То, что передал мне «Павел Лаврентьевич», было принципиально иным и на правду походило. Вот почему я согласился принять на себя труд подготовки рукописи к изданию с рядом необходимых справок, комментариев и примечаний.

По мере работы – а за два года мне пришлось поработать немало, сверяя даты и факты, роясь в доступных мне архивных документах и разного рода мемуарах и «мемуарах», – моё чувство эпохи, естественно, возрастало. За последний год, прошедший после первой публикации дневников, оно ещё более возросло. И чем лучше я узнаю ту эпоху – прежде всего по документам, – тем отчетливее я вижу, что главным её содержанием был не пресловутый «культ личности», а культ знания и созидания во имя нового – образованного и созидающего, свободного человека. Приверженцами именно этого культа были и Сталин, и Берия.

Возвращаясь же к дневникам Л.П. Берии, напомню, что в предисловии к первому тому первого их издания я приводил ряд своих наблюдений и догадок, сформировавшихся по завершении работы над подготовкой дневников к печати.

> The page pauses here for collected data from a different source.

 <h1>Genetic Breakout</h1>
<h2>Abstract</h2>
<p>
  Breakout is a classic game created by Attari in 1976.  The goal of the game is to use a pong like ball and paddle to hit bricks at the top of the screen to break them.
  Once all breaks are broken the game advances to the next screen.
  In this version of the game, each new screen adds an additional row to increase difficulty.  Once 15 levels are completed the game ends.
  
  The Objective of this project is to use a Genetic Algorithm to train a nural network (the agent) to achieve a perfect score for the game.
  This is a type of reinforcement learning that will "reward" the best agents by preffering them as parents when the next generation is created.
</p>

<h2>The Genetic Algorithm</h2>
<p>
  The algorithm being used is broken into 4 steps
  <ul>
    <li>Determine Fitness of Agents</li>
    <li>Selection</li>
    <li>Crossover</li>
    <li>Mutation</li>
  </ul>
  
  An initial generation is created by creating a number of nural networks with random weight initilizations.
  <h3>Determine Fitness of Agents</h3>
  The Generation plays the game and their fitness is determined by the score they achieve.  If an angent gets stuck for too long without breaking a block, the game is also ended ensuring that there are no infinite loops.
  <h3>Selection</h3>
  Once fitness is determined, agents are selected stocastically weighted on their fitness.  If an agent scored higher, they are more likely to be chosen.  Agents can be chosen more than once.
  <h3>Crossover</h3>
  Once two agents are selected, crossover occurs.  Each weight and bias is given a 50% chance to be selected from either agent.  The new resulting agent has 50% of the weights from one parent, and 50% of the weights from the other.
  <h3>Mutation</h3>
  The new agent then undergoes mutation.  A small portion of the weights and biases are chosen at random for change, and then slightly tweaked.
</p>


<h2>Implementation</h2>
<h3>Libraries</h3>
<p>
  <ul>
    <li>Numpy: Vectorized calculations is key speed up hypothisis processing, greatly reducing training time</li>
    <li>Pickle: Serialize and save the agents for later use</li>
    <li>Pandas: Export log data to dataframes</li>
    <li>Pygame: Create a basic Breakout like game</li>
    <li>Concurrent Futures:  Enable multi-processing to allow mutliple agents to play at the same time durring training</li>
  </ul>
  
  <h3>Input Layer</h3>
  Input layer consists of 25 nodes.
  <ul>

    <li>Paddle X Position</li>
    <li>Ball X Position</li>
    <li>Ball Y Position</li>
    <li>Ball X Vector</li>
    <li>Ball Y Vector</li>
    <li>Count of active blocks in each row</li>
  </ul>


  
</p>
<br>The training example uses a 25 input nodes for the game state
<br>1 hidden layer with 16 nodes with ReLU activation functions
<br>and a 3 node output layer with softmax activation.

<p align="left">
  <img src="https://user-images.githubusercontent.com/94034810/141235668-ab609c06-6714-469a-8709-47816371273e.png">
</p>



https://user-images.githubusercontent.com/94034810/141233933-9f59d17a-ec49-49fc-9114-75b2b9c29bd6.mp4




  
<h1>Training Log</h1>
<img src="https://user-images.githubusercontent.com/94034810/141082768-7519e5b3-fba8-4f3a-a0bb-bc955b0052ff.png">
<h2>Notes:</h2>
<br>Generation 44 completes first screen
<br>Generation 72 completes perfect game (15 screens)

Вот, например, интересный, на мой взгляд, момент. В дневнике нет ни одной записи, касающейся работы Бюро № 2 при Председателе Специального комитета, через которое шёл основной поток разведывательной информации по атомным вопросам. В ныне рассекреченных документах советского Атомного проекта эта сторона вопроса освещена неплохо и можно найти немало просьб тех или иных руководителей об осведомлении ряда их подчинённых с деликатной информацией. Так, академик Хлопин дважды обращался лично к Берии с подобной просьбой, неоднократно просил об этом же Курчатов.

Вопреки распространённому заблуждению, с определённого момента круг так или иначе допущенных к ознакомлению с материалами Бюро № 2 был весьма велик. К 4 января 1949 года список ознакомленных насчитывал 35 фамилий, включая академиков Курчатова, Семёнова, Хлопина, Иоффе, Вавилова и других учёных, занятых в Атомной проблеме, в том числе – Харитона, Зельдовича, Франк-Каменецкого и др.

Судя по отсутствию записей, самого Берию этот вопрос волновал мало, он находился на периферии его интересов. И по одной этой детали можно понять, насколько высоким был общий уровень проблем, занимавших Л.П. Берию как государственного деятеля, если факт получения ценной информации по атомным вопросам из-за рубежа был для него, надо полагать, малозначащим – с позиций ведения личного дневника.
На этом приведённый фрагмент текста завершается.